Monday, Jan. 22, 1940
Bull After Cape
As a bull that has been bled and hurt by picadores and banderilleros charges a matador with fresh power and fury,* Russia's lumbering Army, baffled and beaten at Suomussalmi last fortnight, last week hurled itself against the Finns in another sector. Strengthened by reinforcements, a division that had dug itself in near Salla on the north-central front began moving westward, heading for Kemijaervi, which a small Russian force occupied momentarily in the first week of the war (TIME, Dec. 18). The Finns gave way. By week's end the Russians were within 13 miles of Kemijaervi, halfway across Finland in one of its narrowest parts, the Finns were bringing up troops and artillery, and another big battle was in the making.
Meanwhile, in fine clear weather the Russians unloosed their greatest aerial offensive since the first terroristic raids of the war. More than 300 bombers, flying high, raided almost every important city of southern Finland, including Helsinki (where the house of U. S. Minister H. F. Arthur Schoenfeld was struck), concentrating on the Turku-Helsinki railroad and the Bothnian railroad terminus of Vaasa. Civilian casualties were small (not more than 15), but many business structures in the smaller cities were in flames, due to inadequate fire-fighting equipment. The planes went as far north as the head of the Gulf of Bothnia, bombed the Swedish island of Kallaks, near Lulea, thereby all but extending the war to Sweden (see P. 23}.
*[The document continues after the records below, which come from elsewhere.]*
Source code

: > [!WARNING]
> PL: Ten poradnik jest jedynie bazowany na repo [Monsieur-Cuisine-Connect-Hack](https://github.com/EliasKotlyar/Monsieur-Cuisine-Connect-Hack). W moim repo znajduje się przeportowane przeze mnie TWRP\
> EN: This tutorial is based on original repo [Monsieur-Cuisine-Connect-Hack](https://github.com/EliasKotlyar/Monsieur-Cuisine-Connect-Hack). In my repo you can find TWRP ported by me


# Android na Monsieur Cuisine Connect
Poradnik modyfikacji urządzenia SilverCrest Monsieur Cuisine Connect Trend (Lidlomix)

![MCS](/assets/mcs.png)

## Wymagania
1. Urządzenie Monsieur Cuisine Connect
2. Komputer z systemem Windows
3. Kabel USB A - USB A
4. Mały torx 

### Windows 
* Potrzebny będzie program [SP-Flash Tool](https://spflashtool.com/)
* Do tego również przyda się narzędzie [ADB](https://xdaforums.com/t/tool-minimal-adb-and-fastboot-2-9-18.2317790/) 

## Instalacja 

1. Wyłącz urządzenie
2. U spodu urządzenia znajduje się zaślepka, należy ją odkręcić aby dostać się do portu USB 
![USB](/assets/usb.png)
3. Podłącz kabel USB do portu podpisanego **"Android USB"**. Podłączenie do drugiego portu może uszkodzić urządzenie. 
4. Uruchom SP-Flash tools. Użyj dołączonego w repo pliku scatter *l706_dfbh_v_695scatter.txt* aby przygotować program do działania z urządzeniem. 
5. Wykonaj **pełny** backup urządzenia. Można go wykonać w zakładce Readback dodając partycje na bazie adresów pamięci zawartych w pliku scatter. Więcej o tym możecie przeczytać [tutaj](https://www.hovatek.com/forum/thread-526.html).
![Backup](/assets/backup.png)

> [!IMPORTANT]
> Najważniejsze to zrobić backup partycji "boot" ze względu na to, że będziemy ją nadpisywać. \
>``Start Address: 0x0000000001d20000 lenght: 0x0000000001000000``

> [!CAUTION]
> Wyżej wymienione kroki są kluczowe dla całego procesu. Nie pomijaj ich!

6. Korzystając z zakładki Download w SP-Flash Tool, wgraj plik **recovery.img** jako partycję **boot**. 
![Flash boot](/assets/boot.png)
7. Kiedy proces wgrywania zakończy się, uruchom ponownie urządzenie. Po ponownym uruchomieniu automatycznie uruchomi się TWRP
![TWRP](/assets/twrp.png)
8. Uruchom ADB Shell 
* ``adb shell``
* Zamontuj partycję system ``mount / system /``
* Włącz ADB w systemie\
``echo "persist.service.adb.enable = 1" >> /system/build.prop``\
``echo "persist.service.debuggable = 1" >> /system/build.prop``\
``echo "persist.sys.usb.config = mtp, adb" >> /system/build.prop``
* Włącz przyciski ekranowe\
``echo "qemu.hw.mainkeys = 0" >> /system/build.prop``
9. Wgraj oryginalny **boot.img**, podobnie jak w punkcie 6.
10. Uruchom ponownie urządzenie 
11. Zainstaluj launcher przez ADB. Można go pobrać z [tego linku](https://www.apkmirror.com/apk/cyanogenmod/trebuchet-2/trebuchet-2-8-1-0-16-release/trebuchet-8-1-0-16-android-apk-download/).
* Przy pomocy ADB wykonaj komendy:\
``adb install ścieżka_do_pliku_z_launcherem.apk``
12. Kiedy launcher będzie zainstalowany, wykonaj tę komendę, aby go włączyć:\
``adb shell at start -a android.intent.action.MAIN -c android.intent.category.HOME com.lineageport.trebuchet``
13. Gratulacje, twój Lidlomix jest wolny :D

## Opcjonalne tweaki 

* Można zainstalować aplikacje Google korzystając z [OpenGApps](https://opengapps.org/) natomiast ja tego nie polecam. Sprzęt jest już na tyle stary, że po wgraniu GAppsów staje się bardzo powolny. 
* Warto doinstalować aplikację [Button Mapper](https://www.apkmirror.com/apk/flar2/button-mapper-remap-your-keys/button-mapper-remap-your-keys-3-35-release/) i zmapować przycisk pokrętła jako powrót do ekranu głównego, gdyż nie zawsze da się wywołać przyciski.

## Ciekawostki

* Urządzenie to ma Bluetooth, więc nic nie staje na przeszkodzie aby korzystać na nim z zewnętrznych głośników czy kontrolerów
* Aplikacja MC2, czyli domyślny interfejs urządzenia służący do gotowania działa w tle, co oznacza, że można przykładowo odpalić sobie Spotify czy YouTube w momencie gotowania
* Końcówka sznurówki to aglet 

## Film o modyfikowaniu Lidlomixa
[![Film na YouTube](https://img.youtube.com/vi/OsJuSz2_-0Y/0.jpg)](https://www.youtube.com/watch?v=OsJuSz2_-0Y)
Next day the bombers came back and altogether southern Finland got three raids in a week. Helsinki's citizens, who do not scare easily, amused themselves during one alarm by potting one another with snowballs. During another they watched a Finnish anti-aircraft battery pot one of the visiting bombers. Cabled New York Times Correspondent Harold Denny: "We.saw a flash of fire in the sky, blotted out immediately by a mushrooming blob of black smoke, and then scraps of debris began falling. A moment later we heard a roar.
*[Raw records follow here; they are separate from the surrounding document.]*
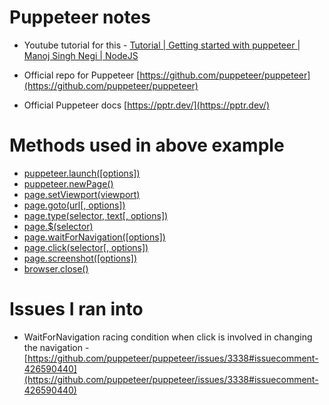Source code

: Puppeteer notes
===============

* Youtube tutorial for this - [Tutorial | Getting started with puppeteer | Manoj Singh Negi | NodeJS](https://youtu.be/KowSdMQTJeo)

* Official repo for Puppeteer [https://github.com/puppeteer/puppeteer](https://github.com/puppeteer/puppeteer)
* Official Puppeteer docs [https://pptr.dev/](https://pptr.dev/)

Methods used in above example
===

* [puppeteer.launch([options])](https://github.com/puppeteer/puppeteer/blob/v9.1.1/docs/api.md#puppeteerlaunchoptions)
* [puppeteer.newPage()](https://github.com/puppeteer/puppeteer/blob/v9.1.1/docs/api.md#browsernewpage)
* [page.setViewport(viewport)](https://github.com/puppeteer/puppeteer/blob/v9.1.1/docs/api.md#pagesetviewportviewport)
* [page.goto(url[, options])](https://github.com/puppeteer/puppeteer/blob/v9.1.1/docs/api.md#pagegotourl-options)
* [page.type(selector, text[, options])](https://github.com/puppeteer/puppeteer/blob/v9.1.1/docs/api.md#pagetypeselector-text-options)
* [page.$(selector)](https://github.com/puppeteer/puppeteer/blob/v9.1.1/docs/api.md#pageselector)
* [page.waitForNavigation([options])](https://github.com/puppeteer/puppeteer/blob/v9.1.1/docs/api.md#pagewaitfornavigationoptions)
* [page.click(selector[, options])](https://github.com/puppeteer/puppeteer/blob/v9.1.1/docs/api.md#pageclickselector-options)
* [page.screenshot([options])](https://github.com/puppeteer/puppeteer/blob/v9.1.1/docs/api.md#pagescreenshotoptions)
* [browser.close()](https://github.com/puppeteer/puppeteer/blob/v9.1.1/docs/api.md#browserclose)

Issues I ran into
=====

* WaitForNavigation racing condition when click is involved in changing the navigation - [https://github.com/puppeteer/puppeteer/issues/3338#issuecomment-426590440](https://github.com/puppeteer/puppeteer/issues/3338#issuecomment-426590440)
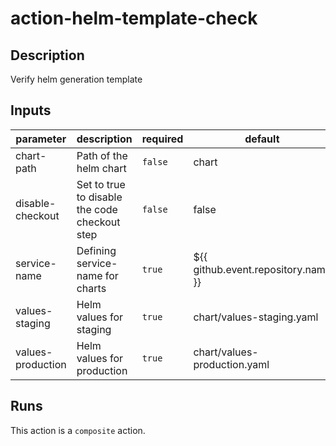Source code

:# action-helm-template-check

<!-- action-docs-description -->
## Description

Verify helm generation template
<!-- action-docs-description -->

<!-- action-docs-inputs -->
## Inputs

| parameter | description | required | default |
| --- | --- | --- | --- |
| chart-path | Path of the helm chart | `false` | chart |
| disable-checkout | Set to true to disable the code checkout step | `false` | false |
| service-name | Defining service-name for charts | `true` | ${{ github.event.repository.name }} |
| values-staging | Helm values for staging | `true` | chart/values-staging.yaml |
| values-production | Helm values for production | `true` | chart/values-production.yaml |
<!-- action-docs-inputs -->

<!-- action-docs-outputs -->

<!-- action-docs-outputs -->

<!-- action-docs-runs -->
## Runs

This action is a `composite` action.
<!-- action-docs-runs -->
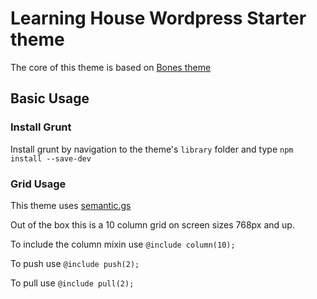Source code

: # Learning House Wordpress Starter theme

The core of this theme is based on [Bones theme](https://github.com/eddiemachado/bones)

## Basic Usage

### Install Grunt

Install grunt by navigation to the theme's `library` folder and type `npm install --save-dev`

### Grid Usage

This theme uses [semantic.gs](https://github.com/tylertate/semantic.gs)

Out of the box this is a 10 column grid on screen sizes 768px and up.

To include the column mixin use `@include column(10);`

To push use `@include push(2);`

To pull use `@include pull(2);`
What happened, apparently, was that a Finnish anti-aircraft shell had caught the plane squarely and exploded its bomb load, blowing it to pieces." First detailed accounts of the tactics used by the Finns to wreck the Russian invasion at Suomussalmi reached the U. S. along with the first good pictures (see opposite page) of the battlefield. When two Russian divisions (the 163rd and 44th) occupied Suomussalmi in the early days of the war (TIME, Jan. 1), the Finns had only two companies to oppose them. The Finns, aided by their network of railways, quickly brought up reinforcements from the neighborhood of Lake Laatokka. They succeeded in separating the two Russian divisions and actually took up defensive positions between them.
The Russians, either thickheaded or fooled into overestimating the Finnish strength, did not attack.
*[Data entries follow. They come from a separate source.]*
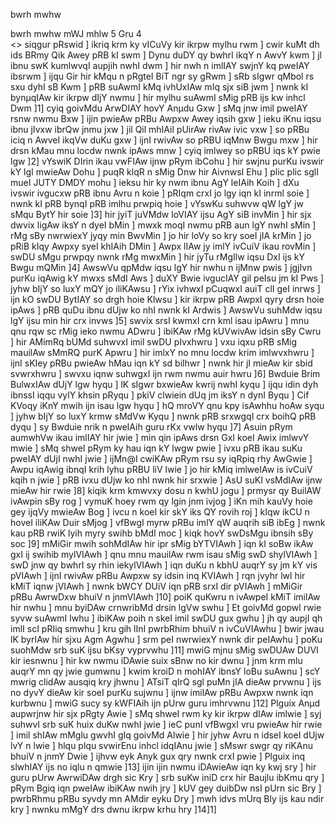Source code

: bwrh mwhw

bwrh mwhw mWJ mhlw 5 Gru 4  
 <> siqgur pRswid ] 
 ikriq krm ky vICuVy kir ikrpw mylhu rwm ] 
 cwir kuMt dh ids BRmy Qik Awey pRB kI swm ] 
 Dynu duDY qy bwhrI ikqY n AwvY kwm ] 
 jl ibnu swK kumlwvqI aupjih nwhI dwm ] 
 hir nwh n imlIAY swjnY kq pweIAY ibsrwm ] 
 ijqu Gir hir kMqu n pRgteI BiT ngr sy gRwm ] 
 sRb sIgwr qMbol rs sxu dyhI sB Kwm ] 
 pRB suAwmI kMq ivhUxIAw mIq sjx siB jwm ] 
 nwnk kI bynµqIAw kir ikrpw dIjY nwmu ] 
 hir mylhu suAwmI sMig pRB ijs kw inhcl Dwm ]1] 
 cyiq goivMdu ArwDIAY hovY Anµdu Gxw ] 
 sMq jnw imil pweIAY rsnw nwmu Bxw ] 
 ijin pwieAw pRBu Awpxw Awey iqsih gxw ] 
 ieku iKnu iqsu ibnu jIvxw ibrQw jnmu jxw ] 
 jil Qil mhIAil pUirAw rivAw ivic vxw ] 
 so pRBu iciq n AwveI ikqVw duKu gxw ] 
 ijnI rwivAw so pRBU iqMnw Bwgu mxw ] 
 hir drsn kMau mnu locdw nwnk ipAws mnw ] 
 cyiq imlwey so pRBU iqs kY pwie lgw ]2] 
 vYswiK DIrin ikau vwFIAw ijnw pRym ibCohu ] 
 hir swjnu purKu ivswir kY lgI mwieAw Dohu ] 
 puqR klqR n sMig Dnw hir AivnwsI Ehu ] 
 plic plic sglI mueI JUTY DMDY mohu ] 
 ieksu hir ky nwm ibnu AgY leIAih Koih ] 
 dXu ivswir ivgucxw pRB ibnu Avru n koie ] 
 pRIqm crxI jo lgy iqn kI inrml soie ] 
 nwnk kI pRB bynqI pRB imlhu prwpiq hoie ] 
 vYswKu suhwvw qW lgY jw sMqu BytY hir soie ]3] 
 hir jyiT juVMdw loVIAY ijsu AgY siB invMin ] 
 hir sjx dwvix ligAw iksY n dyeI bMin ] 
 mwxk moqI nwmu pRB aun lgY nwhI sMin ] 
 rMg sBy nwrwiexY jyqy min BwvMin ] 
 jo hir loVy so kry soeI jIA krMin ] 
 jo pRiB kIqy Awpxy syeI khIAih DMin ] 
 Awpx lIAw jy imlY ivCuiV ikau rovMin ] 
 swDU sMgu prwpqy nwnk rMg mwxMin ] 
 hir jyTu rMgIlw iqsu DxI ijs kY Bwgu mQMin ]4] 
 AwswVu qpMdw iqsu lgY hir nwhu n ijMnw pwis ] 
 jgjIvn purKu iqAwig kY mwxs sMdI Aws ] 
 duXY Bwie ivgucIAY gil peIsu jm kI Pws ] 
 jyhw bIjY so luxY mQY jo iliKAwsu ] 
 rYix ivhwxI pCuqwxI auiT clI geI inrws ] 
 ijn kO swDU BytIAY so drgh hoie Klwsu ] 
 kir ikrpw pRB AwpxI qyry drsn hoie ipAws ] 
 pRB quDu ibnu dUjw ko nhI nwnk kI Ardwis ] 
 AwswVu suhMdw iqsu lgY ijsu min hir crx invws ]5] 
 swvix srsI kwmxI crn kml isau ipAwru ] 
 mnu qnu rqw sc rMig ieko nwmu ADwru ] 
 ibiKAw rMg kUVwivAw idsin sBy Cwru ] 
 hir AMimRq bUMd suhwvxI imil swDU pIvxhwru ] 
 vxu iqxu pRB sMig mauilAw sMmRQ purK Apwru ] 
 hir imlxY no mnu locdw krim imlwvxhwru ] 
 ijnI sKIey pRBu pwieAw hMau iqn kY sd bilhwr ] 
 nwnk hir jI mieAw kir sbid svwrxhwru ] 
 swvxu iqnw suhwgxI ijn rwm nwmu auir hwru ]6] 
 Bwduie Brim BulwxIAw dUjY lgw hyqu ] 
 lK sIgwr bxwieAw kwrij nwhI kyqu ] 
 ijqu idin dyh ibnssI iqqu vylY khsin pRyqu ] 
 pkiV clwiein dUq jm iksY n dynI Byqu ] 
 Cif KVoqy iKnY mwih ijn isau lgw hyqu ] 
 hQ mroVY qnu kpy isAwhhu hoAw syqu ] 
 jyhw bIjY so luxY krmw sMdVw Kyqu ] 
 nwnk pRB srxwgqI crx boihQ pRB dyqu ] 
 sy Bwduie nrik n pweIAih guru rKx vwlw hyqu ]7] 
 Asuin pRym aumwhVw ikau imlIAY hir jwie ] 
 min qin ipAws drsn GxI koeI Awix imlwvY mwie ] 
 sMq shweI pRym ky hau iqn kY lwgw pwie ] 
 ivxu pRB ikau suKu pweIAY dUjI nwhI jwie ] 
 ijMn@I cwiKAw pRym rsu sy iqRpiq rhy AwGwie ] 
 Awpu iqAwig ibnqI krih lyhu pRBU liV lwie ] 
 jo hir kMiq imlweIAw is ivCuiV kqih n jwie ] 
 pRB ivxu dUjw ko nhI nwnk hir srxwie ] 
 AsU suKI vsMdIAw ijnw mieAw hir rwie ]8] 
 kiqik krm kmwvxy dosu n kwhU jogu ] 
 prmysr qy BuilAW ivAwpin sBy rog ] 
 vymuK hoey rwm qy lgin jnm ivjog ] 
 iKn mih kauVy hoie gey ijqVy mwieAw Bog ] 
 ivcu n koeI kir skY iks QY rovih roj ] 
 kIqw ikCU n hoveI iliKAw Duir sMjog ] 
 vfBwgI myrw pRBu imlY qW auqrih siB ibEg ] 
 nwnk kau pRB rwiK lyih myry swihb bMdI moc ] 
 kiqk hovY swDsMgu ibnsih sBy soc ]9] 
 mMiGir mwih sohMdIAw hir ipr sMig bYTVIAwh ] 
 iqn kI soBw ikAw gxI ij swihib mylVIAwh ] 
 qnu mnu mauilAw rwm isau sMig swD shylVIAwh ] 
 swD jnw qy bwhrI sy rhin iekylVIAwh ] 
 iqn duKu n kbhU auqrY sy jm kY vis pVIAwh ] 
 ijnI rwivAw pRBu Awpxw sy idsin inq KVIAwh ] 
 rqn jvyhr lwl hir kMiT iqnw jVIAwh ] 
 nwnk bWCY DUiV iqn pRB srxI dir pVIAwh ] 
 mMiGir pRBu AwrwDxw bhuiV n jnmVIAwh ]10] 
 poiK quKwru n ivAwpeI kMiT imilAw hir nwhu ] 
 mnu byiDAw crnwribMd drsin lgVw swhu ] 
 Et goivMd gopwl rwie syvw suAwmI lwhu ] 
 ibiKAw poih n skeI imil swDU gux gwhu ] 
 jh qy aupjI qh imlI scI pRIiq smwhu ] 
 kru gih lInI pwrbRhim bhuiV n ivCuVIAwhu ] 
 bwir jwau lK byrIAw hir sjxu Agm Agwhu ] 
 srm peI nwrwiexY nwnk dir peIAwhu ] 
 poKu suohMdw srb suK ijsu bKsy vyprvwhu ]11] 
 mwiG mjnu sMig swDUAw DUVI kir iesnwnu ] 
 hir kw nwmu iDAwie suix sBnw no kir dwnu ] 
 jnm krm mlu auqrY mn qy jwie gumwnu ] 
 kwim kroiD n mohIAY ibnsY loBu suAwnu ] 
 scY mwrig clidAw ausqiq kry jhwnu ] 
 ATsiT qIrQ sgl puMn jIA dieAw prvwnu ] 
 ijs no dyvY dieAw kir soeI purKu sujwnu ] 
 ijnw imilAw pRBu Awpxw nwnk iqn kurbwnu ] 
 mwiG sucy sy kWFIAih ijn pUrw guru imhrvwnu ]12] 
 Plguix Anµd aupwrjnw hir sjx pRgty Awie ] 
 sMq shweI rwm ky kir ikrpw dIAw imlwie ] 
 syj suhwvI srb suK huix duKw nwhI jwie ] 
 ieC punI vfBwgxI vru pwieAw hir rwie ] 
 imil shIAw mMglu gwvhI gIq goivMd Alwie ] 
 hir jyhw Avru n idseI koeI dUjw lvY n lwie ] 
 hlqu plqu svwirEnu inhcl idqIAnu jwie ] 
 sMswr swgr qy riKAnu bhuiV n jnmY Dwie ] 
 ijhvw eyk Anyk gux qry nwnk crxI pwie ] 
 Plguix inq slwhIAY ijs no iqlu n qmwie ]13] 
 ijin ijin nwmu iDAwieAw iqn ky kwj sry ] 
 hir guru pUrw AwrwiDAw drgh sic Kry ] 
 srb suKw iniD crx hir Baujlu ibKmu qry ] 
 pRym Bgiq iqn pweIAw ibiKAw nwih jry ] 
 kUV gey duibDw nsI pUrn sic Bry ] 
 pwrbRhmu pRBu syvdy mn AMdir eyku Dry ] 
 mwh idvs mUrq Bly ijs kau ndir kry ] 
 nwnku mMgY drs dwnu ikrpw krhu hry ]14]1]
With fresh reinforcements withdrawn from other sectors, the Finns then attacked the 44th Division, retired quickly, and left a small force to threaten it while they hurled the bulk of their troops against the 1 63rd. The 163rd was cut to pieces, driven out on Lake Kianta, machine-gunned from shore and bombed from the air, while the 44th, without patrols to find out what was going on, did nothing. When the Finns had finished with the 163rd they turned on the 44th. They blew up a bridge to cut off its retreat, sent a detachment to the frontier to cut its line of communication.
Leaving a small force in front of the 44th, the main body of Finns traveled through a wood and attacked it on a flank. How they finished it off was described last week by the New York Herald Tribune's, Walter Kerr :
"For three days the two armies fought, and the Reds fought better than they ever had in this war. The Russian commander sent a radio appeal for help on the third night. The Finnish radio heard the answer. Red Army headquarters felt the commander of the 44th Division had enough troops to win.
"On the fourth day two companies of Russian field police came up, but they were stopped by the Finns at the border. Then two companies of sappers and two of infantry attempted to join the 44th. None got through. Late that afternoon the Soviet commander ordered a retreat.
"The Red division never got going. The bridge was out, and tanks destroyed by grenades blocked the road. The Russians took to the woods. From then on it was a slaughter. The Finns cut them down mercilessly, and freezing winter nights did the rest."
>The Finns reported that on the Karelian Isthmus a Russian loudspeaker blared: "Surrender in 48 hours or the Germans are coming."
*For another analogy between Russia and the bull, see p. 2.